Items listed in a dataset
====

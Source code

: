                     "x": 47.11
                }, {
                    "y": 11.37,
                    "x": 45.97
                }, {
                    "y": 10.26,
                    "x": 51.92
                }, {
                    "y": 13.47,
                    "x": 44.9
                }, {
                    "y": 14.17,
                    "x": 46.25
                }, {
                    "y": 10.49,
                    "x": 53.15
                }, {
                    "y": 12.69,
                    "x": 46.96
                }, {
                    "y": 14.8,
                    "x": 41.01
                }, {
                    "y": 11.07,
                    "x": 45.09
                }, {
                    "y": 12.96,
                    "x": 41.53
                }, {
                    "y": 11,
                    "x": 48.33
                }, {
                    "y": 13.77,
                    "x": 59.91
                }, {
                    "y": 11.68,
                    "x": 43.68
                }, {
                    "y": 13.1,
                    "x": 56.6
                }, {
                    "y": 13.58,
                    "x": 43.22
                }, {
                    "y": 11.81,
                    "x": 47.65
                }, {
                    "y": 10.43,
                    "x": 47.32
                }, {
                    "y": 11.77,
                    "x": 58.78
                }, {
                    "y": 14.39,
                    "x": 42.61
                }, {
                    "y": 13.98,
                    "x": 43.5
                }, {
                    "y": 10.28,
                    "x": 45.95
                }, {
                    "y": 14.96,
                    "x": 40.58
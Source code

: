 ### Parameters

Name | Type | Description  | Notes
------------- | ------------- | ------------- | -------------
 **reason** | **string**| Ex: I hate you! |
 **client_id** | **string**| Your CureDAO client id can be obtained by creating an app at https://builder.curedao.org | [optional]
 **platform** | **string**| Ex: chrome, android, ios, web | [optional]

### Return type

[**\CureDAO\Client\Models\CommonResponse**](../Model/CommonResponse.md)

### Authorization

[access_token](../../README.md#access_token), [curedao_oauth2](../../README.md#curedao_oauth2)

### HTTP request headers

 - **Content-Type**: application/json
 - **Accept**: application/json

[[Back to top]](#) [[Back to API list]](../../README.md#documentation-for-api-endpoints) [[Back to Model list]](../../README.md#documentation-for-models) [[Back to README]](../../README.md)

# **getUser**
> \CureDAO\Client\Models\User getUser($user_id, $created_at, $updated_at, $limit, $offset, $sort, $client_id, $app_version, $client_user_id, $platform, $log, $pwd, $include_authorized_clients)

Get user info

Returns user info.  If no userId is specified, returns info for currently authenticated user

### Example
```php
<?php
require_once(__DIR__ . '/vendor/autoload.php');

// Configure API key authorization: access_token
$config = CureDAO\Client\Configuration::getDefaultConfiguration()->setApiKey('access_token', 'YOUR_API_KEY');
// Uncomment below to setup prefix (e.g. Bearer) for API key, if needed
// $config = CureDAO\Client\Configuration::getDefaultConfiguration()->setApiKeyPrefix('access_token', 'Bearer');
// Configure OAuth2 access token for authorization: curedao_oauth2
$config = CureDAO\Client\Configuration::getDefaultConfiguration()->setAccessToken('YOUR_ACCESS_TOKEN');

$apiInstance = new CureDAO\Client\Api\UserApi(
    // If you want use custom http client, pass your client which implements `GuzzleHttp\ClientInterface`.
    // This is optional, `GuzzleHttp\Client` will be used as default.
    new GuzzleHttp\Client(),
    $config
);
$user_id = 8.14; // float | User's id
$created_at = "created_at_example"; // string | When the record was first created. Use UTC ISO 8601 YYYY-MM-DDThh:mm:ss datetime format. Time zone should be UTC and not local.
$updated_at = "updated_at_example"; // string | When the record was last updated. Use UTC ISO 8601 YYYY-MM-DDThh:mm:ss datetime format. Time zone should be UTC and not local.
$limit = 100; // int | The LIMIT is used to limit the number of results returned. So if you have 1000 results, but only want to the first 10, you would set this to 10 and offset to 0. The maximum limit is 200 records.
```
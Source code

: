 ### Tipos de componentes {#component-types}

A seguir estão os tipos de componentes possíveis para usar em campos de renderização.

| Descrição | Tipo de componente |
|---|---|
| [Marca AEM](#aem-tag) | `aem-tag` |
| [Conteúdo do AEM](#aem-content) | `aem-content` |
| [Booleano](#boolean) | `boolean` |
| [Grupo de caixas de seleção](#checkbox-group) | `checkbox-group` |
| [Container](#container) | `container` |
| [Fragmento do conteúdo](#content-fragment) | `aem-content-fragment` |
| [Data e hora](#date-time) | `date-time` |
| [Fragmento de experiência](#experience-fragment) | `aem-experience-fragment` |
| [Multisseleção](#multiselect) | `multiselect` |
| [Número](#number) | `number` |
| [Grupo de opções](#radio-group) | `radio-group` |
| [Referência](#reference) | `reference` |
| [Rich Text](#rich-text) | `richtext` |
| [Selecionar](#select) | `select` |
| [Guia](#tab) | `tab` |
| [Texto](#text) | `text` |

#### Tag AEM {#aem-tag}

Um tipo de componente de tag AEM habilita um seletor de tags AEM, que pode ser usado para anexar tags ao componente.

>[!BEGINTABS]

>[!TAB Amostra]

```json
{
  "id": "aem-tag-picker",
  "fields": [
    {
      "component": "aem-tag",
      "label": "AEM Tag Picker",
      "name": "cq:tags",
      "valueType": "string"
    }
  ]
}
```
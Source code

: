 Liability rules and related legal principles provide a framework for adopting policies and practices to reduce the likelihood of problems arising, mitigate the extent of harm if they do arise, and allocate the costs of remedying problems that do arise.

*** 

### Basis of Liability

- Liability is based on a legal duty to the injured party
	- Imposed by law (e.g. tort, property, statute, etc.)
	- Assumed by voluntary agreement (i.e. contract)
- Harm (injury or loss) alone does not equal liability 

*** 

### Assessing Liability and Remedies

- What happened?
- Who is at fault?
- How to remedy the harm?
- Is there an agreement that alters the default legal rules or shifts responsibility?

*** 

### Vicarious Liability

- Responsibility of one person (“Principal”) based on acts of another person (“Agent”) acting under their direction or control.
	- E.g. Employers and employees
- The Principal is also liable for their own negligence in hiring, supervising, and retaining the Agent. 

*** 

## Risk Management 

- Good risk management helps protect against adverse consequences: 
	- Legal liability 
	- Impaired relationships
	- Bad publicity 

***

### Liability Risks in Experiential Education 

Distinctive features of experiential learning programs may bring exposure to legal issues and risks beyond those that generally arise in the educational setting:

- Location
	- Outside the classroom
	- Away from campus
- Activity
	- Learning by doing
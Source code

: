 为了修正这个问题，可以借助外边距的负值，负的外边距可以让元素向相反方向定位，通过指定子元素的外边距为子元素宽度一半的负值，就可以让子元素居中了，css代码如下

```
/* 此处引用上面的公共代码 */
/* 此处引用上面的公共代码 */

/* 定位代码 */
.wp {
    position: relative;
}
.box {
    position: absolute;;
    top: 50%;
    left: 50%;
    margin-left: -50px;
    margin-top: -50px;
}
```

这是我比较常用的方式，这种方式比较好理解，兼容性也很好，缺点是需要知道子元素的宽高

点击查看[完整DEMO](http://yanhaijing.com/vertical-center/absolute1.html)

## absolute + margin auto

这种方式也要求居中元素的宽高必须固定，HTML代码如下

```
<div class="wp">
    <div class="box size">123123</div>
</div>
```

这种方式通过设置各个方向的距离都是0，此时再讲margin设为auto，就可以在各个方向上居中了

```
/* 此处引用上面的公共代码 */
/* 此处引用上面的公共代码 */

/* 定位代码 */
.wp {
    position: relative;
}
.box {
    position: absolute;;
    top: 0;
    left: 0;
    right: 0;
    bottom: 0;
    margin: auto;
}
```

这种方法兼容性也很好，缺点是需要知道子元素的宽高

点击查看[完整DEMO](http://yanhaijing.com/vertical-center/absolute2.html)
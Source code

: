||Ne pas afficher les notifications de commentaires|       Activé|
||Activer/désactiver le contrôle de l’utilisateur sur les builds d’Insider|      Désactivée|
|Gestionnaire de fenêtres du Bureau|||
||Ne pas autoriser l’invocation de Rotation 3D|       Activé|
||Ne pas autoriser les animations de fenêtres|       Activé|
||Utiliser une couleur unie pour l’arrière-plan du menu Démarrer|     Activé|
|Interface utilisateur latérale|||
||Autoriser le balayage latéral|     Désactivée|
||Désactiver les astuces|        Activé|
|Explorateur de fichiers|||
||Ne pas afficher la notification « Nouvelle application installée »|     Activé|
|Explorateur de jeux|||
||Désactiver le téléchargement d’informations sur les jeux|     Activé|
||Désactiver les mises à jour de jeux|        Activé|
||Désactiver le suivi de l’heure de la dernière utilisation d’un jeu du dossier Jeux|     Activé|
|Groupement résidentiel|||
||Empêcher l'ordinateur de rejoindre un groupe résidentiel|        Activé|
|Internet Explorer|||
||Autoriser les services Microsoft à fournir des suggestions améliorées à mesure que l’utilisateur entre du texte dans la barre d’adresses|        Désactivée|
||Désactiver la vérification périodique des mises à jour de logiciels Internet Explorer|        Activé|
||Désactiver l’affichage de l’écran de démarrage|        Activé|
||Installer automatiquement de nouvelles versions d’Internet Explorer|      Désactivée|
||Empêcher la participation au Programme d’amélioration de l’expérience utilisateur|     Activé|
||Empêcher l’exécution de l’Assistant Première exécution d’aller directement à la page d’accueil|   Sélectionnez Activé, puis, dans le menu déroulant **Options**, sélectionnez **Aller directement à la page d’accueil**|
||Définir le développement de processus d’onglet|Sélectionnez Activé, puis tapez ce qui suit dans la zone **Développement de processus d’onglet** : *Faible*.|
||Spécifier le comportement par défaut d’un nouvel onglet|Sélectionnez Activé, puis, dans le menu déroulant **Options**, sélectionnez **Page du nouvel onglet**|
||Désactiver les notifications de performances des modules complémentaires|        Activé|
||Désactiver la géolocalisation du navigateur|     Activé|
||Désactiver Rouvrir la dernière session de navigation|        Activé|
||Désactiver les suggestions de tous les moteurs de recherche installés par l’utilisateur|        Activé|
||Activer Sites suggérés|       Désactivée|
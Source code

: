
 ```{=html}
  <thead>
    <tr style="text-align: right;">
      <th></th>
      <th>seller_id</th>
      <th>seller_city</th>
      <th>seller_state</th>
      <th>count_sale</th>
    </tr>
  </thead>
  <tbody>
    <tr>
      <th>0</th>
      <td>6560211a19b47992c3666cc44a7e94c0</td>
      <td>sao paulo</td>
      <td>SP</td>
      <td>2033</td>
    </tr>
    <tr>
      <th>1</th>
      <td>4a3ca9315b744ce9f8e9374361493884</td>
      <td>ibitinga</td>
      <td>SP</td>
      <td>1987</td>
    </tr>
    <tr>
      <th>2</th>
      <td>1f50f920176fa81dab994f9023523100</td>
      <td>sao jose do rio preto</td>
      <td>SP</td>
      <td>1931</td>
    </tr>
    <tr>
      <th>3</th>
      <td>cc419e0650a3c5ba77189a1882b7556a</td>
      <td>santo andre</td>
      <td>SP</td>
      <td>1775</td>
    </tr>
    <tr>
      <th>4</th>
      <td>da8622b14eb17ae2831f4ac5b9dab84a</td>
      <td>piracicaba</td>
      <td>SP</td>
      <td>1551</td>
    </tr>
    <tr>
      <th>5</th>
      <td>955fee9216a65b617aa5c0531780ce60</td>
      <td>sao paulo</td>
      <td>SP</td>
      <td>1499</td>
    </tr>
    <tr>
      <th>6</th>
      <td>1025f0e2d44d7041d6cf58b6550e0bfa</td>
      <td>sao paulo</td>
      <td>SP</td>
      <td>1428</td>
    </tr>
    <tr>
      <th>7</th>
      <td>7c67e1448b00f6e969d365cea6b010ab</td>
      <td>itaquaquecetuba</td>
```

====

> [WHAT TO PRODUCE] For the entries, state the number of lines that include the string "DDThh". Add no other words.

> [RESPONSE BOX] 2